Acts 1:1-11; Ps 47; Eph 1:17 -23; Mt 28:16-20

Ambrosian Rite

Acts 1, 6 -13a; Ps 46; Eph 4: 7-13; Luke 24: 36b -53

 1) Christ rises to heaven: our humanity is carried in the heart of God.

Forty days after the Resurrection, Jesus ascends to Heaven to return to the Father who had sent him into the world. In many countries the Feast of the Ascension is celebrated not on Thursday but the following Sunday; this does not change the fact that it is a holiday whose celebration – for many Christians – is not a reason for particular joy, perhaps because for them it is an event so distant in time that it has become indifferent. However, for those who know that every event in the life of Christ is relevant to their life, the event of Ascension cannot be indifferent, as it was not for Jesus himself who returns to the “space” of the eternal love of the Father.

The joy of Christ is joined by the one of every Christian because in this mystery of the Ascension he contemplates the fact that Jesus, who ascended to heaven, “did not separate from our condition” (see Preface). In fact, in his humanity the Redeemer took men with him in the intimacy of the Father thus revealing the destination of our earthly pilgrimage. As for us he came down from Heaven and for us he suffered and died on the cross, for us he rose and went back to God, who therefore is no longer distant.

St. Leo the Great explains that with this mystery ” not only is the immortality of the soul proclaimed, but also that of the body. Today in fact, not only are we confirmed as possessors of paradise, but in Christ have also penetrated the heights of Heaven” (De Ascensione Domini, Tractatus 73, 2.4: CCL 138 A, 451.453)). This is the reason why the disciples, when they saw the Master rise from the ground and going upwards, were not taken by sadness but felt great joy and a urgency to proclaim the victory of Christ over death. The risen Lord worked with them, distributing to each one his own charism. Saint Paul writes: «He gave gifts to men … And he gave some as apostles, others as prophets, others as evangelists, others as pastors and teachers… for building up the body of Christ,until we all attain the full stature of Christ “(Eph 4,8.11-13).

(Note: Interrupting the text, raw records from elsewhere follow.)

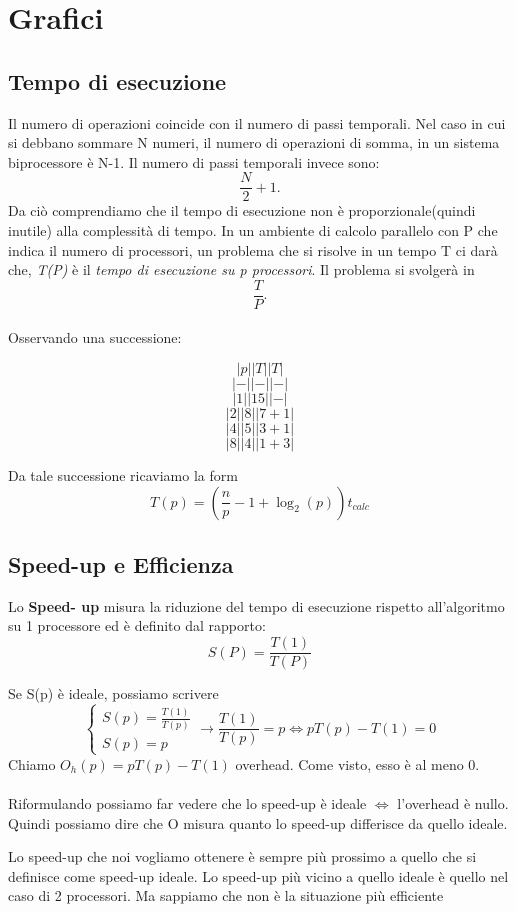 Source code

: \documentclass{article}
\begin{document}
\section{Grafici}
\subsection{Tempo di esecuzione}

Il numero di operazioni coincide con il numero di passi temporali. Nel caso in cui si debbano sommare N numeri, il numero di operazioni di somma, in un sistema biprocessore è N-1. Il numero di passi temporali invece sono: $$ \frac{N}{2} +1. $$Da ciò comprendiamo che il tempo di esecuzione non è proporzionale(quindi inutile) alla complessità di tempo.
In un ambiente di calcolo parallelo con P che indica il numero di processori, un problema che si risolve in un tempo T ci darà che, \textit{T(P)} è il \textit{tempo di esecuzione su p processori}. Il problema si svolgerà in $$ \frac{T}{P}. $$ \\

Osservando una successione:

$$|p| |T| |T|$$
$$|-| |-| |-|$$
$$|1| |15| |-|$$
$$|2| |8| |7+1|$$
$$|4| |5| |3+1|$$
$$|8| |4| |1+3|$$

Da tale successione ricaviamo la form
$$T(p)=(\frac{n}{p}-1 + \log_2(p))t_{calc} $$


\subsection{Speed-up e Efficienza}

Lo \textbf{Speed- up} misura la riduzione del tempo di esecuzione rispetto all'algoritmo su 1 processore ed è definito dal rapporto:
$$ S(P) = \frac{T(1)}{T(P)} $$ 

Se S(p) è ideale, possiamo scrivere
$$ 
\begin{cases} 
S(p) = \frac{T(1)}{T(p)}\\
S(p) = p
\end{cases}
\rightarrow
\frac{T(1)}{T(p)} = p \iff pT(p) -T(1) = 0
$$
Chiamo  $O_h(p) = pT(p) - T(1)$ overhead. Come visto, esso è al meno 0.\\
\\
Riformulando possiamo far vedere che lo speed-up è ideale $\iff$ l'overhead è nullo.\\
Quindi possiamo dire che O  misura quanto lo speed-up differisce da quello ideale.

Lo speed-up che noi vogliamo ottenere è sempre più prossimo a quello che si definisce come speed-up ideale.
Lo speed-up più vicino a quello ideale è quello nel caso di 2 processori. Ma sappiamo che non è la situazione più efficiente
\end{document}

In short, the Ascension tells us that in Christ our humanity is brought to the height of God. Consequently, every time we pray, the earth joins Heaven. Just as incense, burning, raises its smoke high, when we raise to the Lord our confident prayer in Christ it crosses the heavens, reaches God himself and is listened to and heard by him.

We too can climb high, but only if we remain tied to Jesus raised on the cross and in heaven. “He is like a roped guide climbing a mountain who, on reaching the summit, pulls us up to him and leads us to God. If we entrust our life to him, if we let ourselves be guided by him, we are certain to be in safe hands, in the hands of our Savior, of our Advocate. “(Pope Francis, April 17, 2013).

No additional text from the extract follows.